=== TASK TO CARRY OUT ===
Among the entries below, one stretch runs from the line that contains "recipe_name | (server error if id invalid) |" through the line that contains "Get an existing". Repeat that stretch exactly, ends included, and only that.

*** DATA Section Begins ***

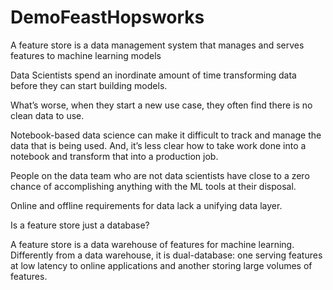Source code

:# DemoFeastHopsworks
A feature store is a data management system that manages and serves features to machine learning models

Data Scientists spend an inordinate amount of time transforming data before they can start building models.

What’s worse, when they start a new use case, they often find there is no clean data to use.

Notebook-based data science can make it difficult to track and manage the data that is being used. And, it’s less clear how to take work done into a notebook and transform that into a production job.

People on the data team who are not data scientists have close to a zero chance of accomplishing anything with the ML tools at their disposal.

Online and offline requirements for data lack a unifying data layer.

Is a feature store just a database?

A feature store is a data warehouse of features for machine learning. Differently from a data warehouse, it is dual-database: one serving features at low latency to online applications and another storing large volumes of features.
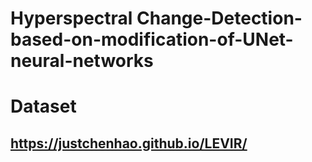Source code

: # Hyperspectral Change-Detection-based-on-modification-of-UNet-neural-networks
# Dataset
## https://justchenhao.github.io/LEVIR/
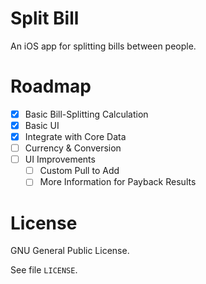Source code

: # Split Bill

An iOS app for splitting bills between people.

# Roadmap

- [x] Basic Bill-Splitting Calculation
- [x] Basic UI
- [x] Integrate with Core Data
- [ ] Currency & Conversion
- [ ] UI Improvements
    - [ ] Custom Pull to Add
    - [ ] More Information for Payback Results

# License

GNU General Public License.

See file `LICENSE`.
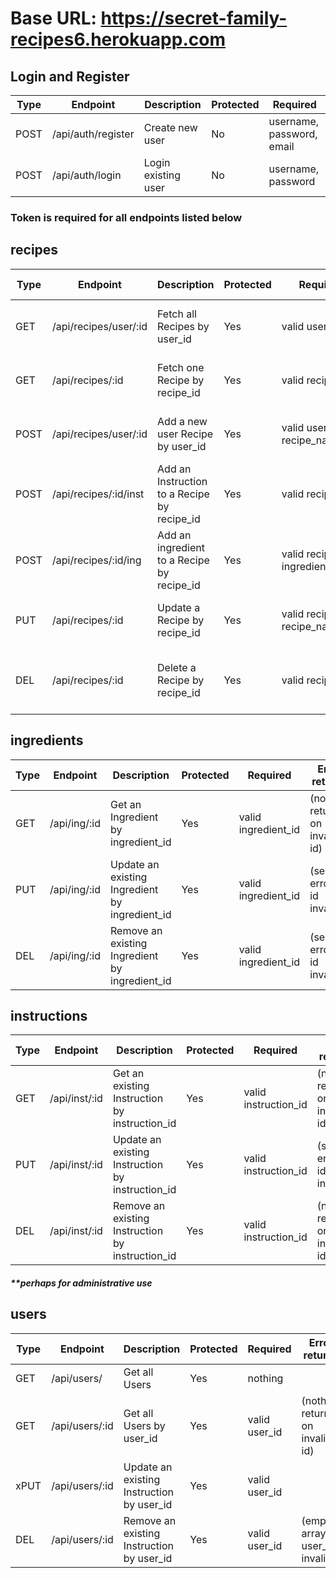# Base URL: https://secret-family-recipes6.herokuapp.com

## Login and Register

| Type | Endpoint           | Description         | Protected | Required                  |
| ---- | ------------------ | ------------------- | --------- | ------------------------- |
| POST | /api/auth/register | Create new user     | No        | username, password, email |
| POST | /api/auth/login    | Login existing user | No        | username, password        |

### Token is required for all endpoints listed below

## recipes

| Type | Endpoint              | Description                                 | Protected | Required   | Error returns|
| ---- | --------------------- | ------------------------------------------- | --------- | -----------| ------------------------------------ |
| GET  | /api/recipes/user/:id | Fetch all Recipes by user_id                | Yes       | valid user_id | (empty array if user_id invalid)|
| GET  | /api/recipes/:id      | Fetch one Recipe by recipe_id               | Yes       | valid recipe_id  | (server error if id invalid) |
| POST | /api/recipes/user/:id | Add a new user Recipe by user_id            | Yes       | valid user_id, recipe_name | (server error if id invalid)|
| POST | /api/recipes/:id/inst | Add an Instruction to a Recipe by recipe_id | Yes       | valid recipe_id | (server error if id invalid) |
| POST | /api/recipes/:id/ing  | Add an ingredient to a Recipe by recipe_id  | Yes       | valid recipe_id, ingredient_name | (server error if id invalid) |
| PUT  | /api/recipes/:id      | Update a Recipe by recipe_id                | Yes       | valid recipe_id, recipe_name | (server error if id invalid) |
| DEL  | /api/recipes/:id      | Delete a Recipe by recipe_id                | Yes       | valid recipe_id | (nothing returns on invalid id)|

## ingredients

| Type | Endpoint     | Description                                    | Protected | Required            | Error returns |
| ---- | ------------ | ---------------------------------------------- | --------- | ------------------- | ------------------------------- |
| GET  | /api/ing/:id | Get an Ingredient by ingredient_id             | Yes       | valid ingredient_id | (nothing returns on invalid id) |
| PUT  | /api/ing/:id | Update an existing Ingredient by ingredient_id | Yes       | valid ingredient_id | (server error if id invalid)    |
| DEL  | /api/ing/:id | Remove an existing Ingredient by ingredient_id | Yes       | valid ingredient_id | (server error if id invalid)    |

## instructions

| Type | Endpoint      | Description                                      | Protected | Required             | Error returns |
| ---- | ------------- | ------------------------------------------------ | --------- | -------------------- | ------------------------------- |
| GET  | /api/inst/:id | Get an existing Instruction by instruction_id    | Yes       | valid instruction_id | (nothing returns on invalid id) |
| PUT  | /api/inst/:id | Update an existing Instruction by instruction_id | Yes       | valid instruction_id | (server error if id invalid)    |
| DEL  | /api/inst/:id | Remove an existing Instruction by instruction_id | Yes       | valid instruction_id | (nothing returns on invalid id) |

##### \*\*perhaps for administrative use

## users

| Type | Endpoint       | Description                               | Protected | Required      | Error returns |
| ---- | -------------- | ----------------------------------------- | --------- | ------------- | -------------------------------- |
| GET  | /api/users/    | Get all Users                             | Yes       | nothing       |
| GET  | /api/users/:id | Get all Users by user_id                  | Yes       | valid user_id | (nothing returns on invalid id)  |
| xPUT | /api/users/:id | Update an existing Instruction by user_id | Yes       | valid user_id |
| DEL  | /api/users/:id | Remove an existing Instruction by user_id | Yes       | valid user_id | (empty array if user_id invalid) |
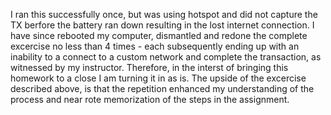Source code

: I ran this successfully once, but was using hotspot and did not capture the TX berfore the battery ran down resulting in the lost internet connection.  I have since rebooted 
my computer, dismantled and redone the  complete excercise no less than 4 times - each subsequently ending up with an inability to a connect to a custom network and complete 
the transaction, as witnessed by my instructor.
Therefore, in the interst of bringing this homework to a close I am turning it in as is.  The upside of the excercise described above, is that the repetition enhanced my 
understanding of the process and near rote memorization of the steps in the assignment.
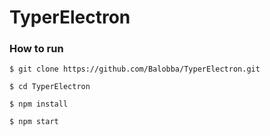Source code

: # TyperElectron

### How to run

`$ git clone https://github.com/Balobba/TyperElectron.git`

`$ cd TyperElectron`

`$ npm install`

`$ npm start`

*** DATA Section Ends ***

=== EXERCISE OUTPUT ===
| PUT  | /api/recipes/:id      | Update a Recipe by recipe_id                | Yes       | valid recipe_id, recipe_name | (server error if id invalid) |
| DEL  | /api/recipes/:id      | Delete a Recipe by recipe_id                | Yes       | valid recipe_id | (nothing returns on invalid id)|

## ingredients

| Type | Endpoint     | Description                                    | Protected | Required            | Error returns |
| ---- | ------------ | ---------------------------------------------- | --------- | ------------------- | ------------------------------- |
| GET  | /api/ing/:id | Get an Ingredient by ingredient_id             | Yes       | valid ingredient_id | (nothing returns on invalid id) |
| PUT  | /api/ing/:id | Update an existing Ingredient by ingredient_id | Yes       | valid ingredient_id | (server error if id invalid)    |
| DEL  | /api/ing/:id | Remove an existing Ingredient by ingredient_id | Yes       | valid ingredient_id | (server error if id invalid)    |

## instructions

| Type | Endpoint      | Description                                      | Protected | Required             | Error returns |
| ---- | ------------- | ------------------------------------------------ | --------- | -------------------- | ------------------------------- |
| GET  | /api/inst/:id | Get an existing Instruction by instruction_id    | Yes       | valid instruction_id | (nothing returns on invalid id) |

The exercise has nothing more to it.